Dr Chris Day, a consultant neonatologist, joined the NHS straight out of medical school in Leeds.

His choice of profession had been inspired by his father – a medical physicist at Newcastle General Hospital – but also through knowledge of the circumstances that had surrounded his own birth.

“When pregnant with me my mother had a condition called rhesus haemolytic disease and back in the day that resulted in the baby getting really anaemic and jaundiced – with a real risk of dying in the neonatal period,” said Chris.

“Treatment for this only developed in the 1950s. I was born in 1956 and was treated in the Princess Mary Maternity Hospital – which was part of the Royal Victoria Infirmary and was ahead of its time. We were in the first few years for pioneering intensive care for babies at this time.

“I was in hospital for a couple of weeks and returned for a transfusion. Thankfully it’s not a problem we see very often now as colleagues in maternity have worked out how to prevent it. I like to think that this spurred my interest and why I am a neonatologist.”

Chris studied medicine at Leeds University between 1974 and 1980.

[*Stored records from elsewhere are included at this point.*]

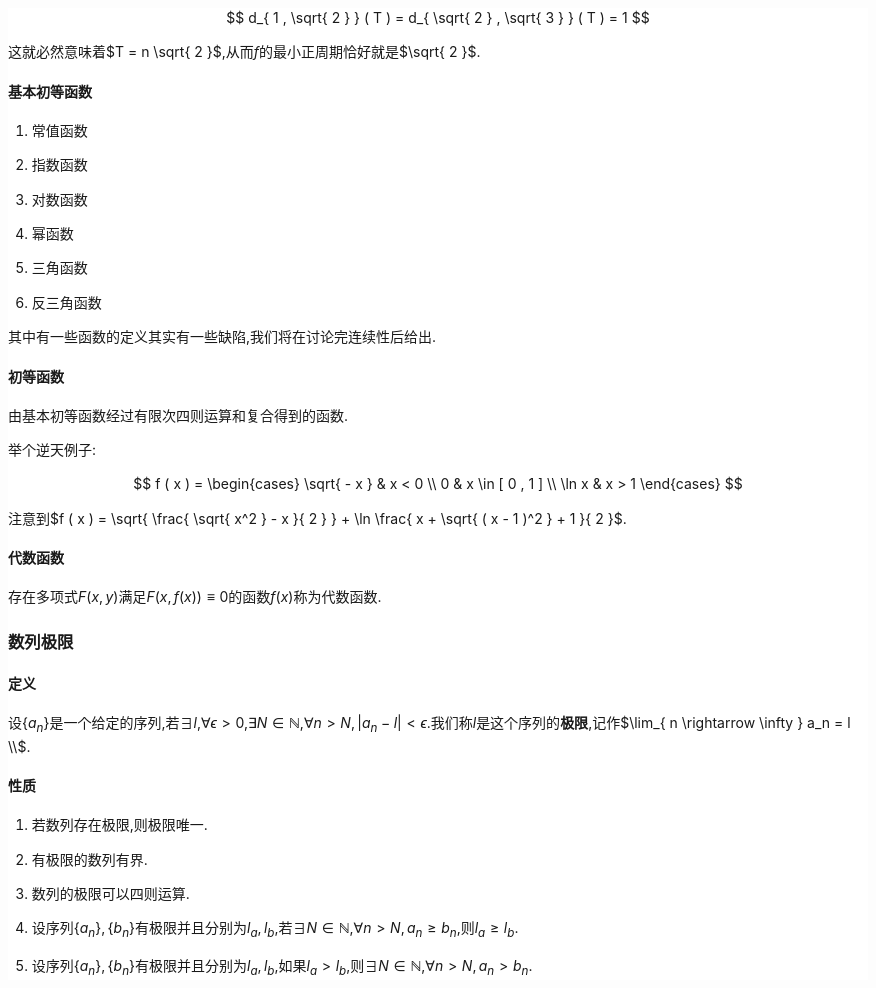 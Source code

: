 $$
d_{ 1 , \sqrt{ 2 } } ( T ) = d_{ \sqrt{ 2 } , \sqrt{ 3 } } ( T ) = 1
$$

这就必然意味着$T = n \sqrt{ 2 }$,从而$f$的最小正周期恰好就是$\sqrt{ 2 }$.

#### 基本初等函数
1. 常值函数

2. 指数函数

3. 对数函数

4. 幂函数

5. 三角函数

6. 反三角函数

其中有一些函数的定义其实有一些缺陷,我们将在讨论完连续性后给出.

#### 初等函数
由基本初等函数经过有限次四则运算和复合得到的函数.

举个逆天例子:

$$
f ( x ) = \begin{cases}
\sqrt{ - x } & x < 0 \\
0 & x \in [ 0 , 1 ] \\
\ln x & x > 1
\end{cases}
$$

注意到$f ( x ) = \sqrt{ \frac{ \sqrt{ x^2 } - x }{ 2 } } + \ln \frac{ x + \sqrt{ ( x - 1 )^2 } + 1 }{ 2 }$.

#### 代数函数
存在多项式$F ( x , y )$满足$F ( x , f ( x ) ) \equiv 0$的函数$f ( x )$称为代数函数.

### 数列极限
#### 定义
设$\{ a_n \}$是一个给定的序列,若$\exists l$,$\forall \epsilon > 0$,$\exists N \in \mathbb{ N }$,$\forall n > N , | a_n - l | < \epsilon$.我们称$l$是这个序列的**极限**,记作$\lim_{ n \rightarrow \infty } a_n = l \\$.

#### 性质
1. 若数列存在极限,则极限唯一.

2. 有极限的数列有界.

3. 数列的极限可以四则运算.

4. 设序列$\{ a_n \} , \{ b_n \}$有极限并且分别为$l_a , l_b$,若$\exists N \in \mathbb{ N }$,$\forall n > N , a_n \geq b_n$,则$l_a \geq l_b$.

5. 设序列$\{ a_n \} , \{ b_n \}$有极限并且分别为$l_a , l_b$,如果$l_a > l_b$,则$\exists N \in \mathbb{ N }$,$\forall n > N , a_n > b_n$.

He then started work in the NHS, attending Bradford Teaching Hospitals as a foundation year doctor before going on to train at Airedale, Newcastle, Leeds and Sheffield hospitals as a paediatrician.

It was at Airedale Hospital in 1992 that he secured his first post as a consultant paediatrician, before moving to Bradford Royal Infirmary’s new neonatal unit – and he has remained in the city since.

“Neonatology has become much more established – progressing from being part of paediatrics to a speciality in its own right,” said Chris. “We’ve been continually learning how to look after our sickest babies and I am delighted to say that there have been enormous improvements in outcomes. Babies now survive at much lower gestations than would have been possible 20 years ago.”

Chris added: “There are some really good people coming behind me in neonatology so I leave the unit in good hands. I know I will miss them more than they will miss me.”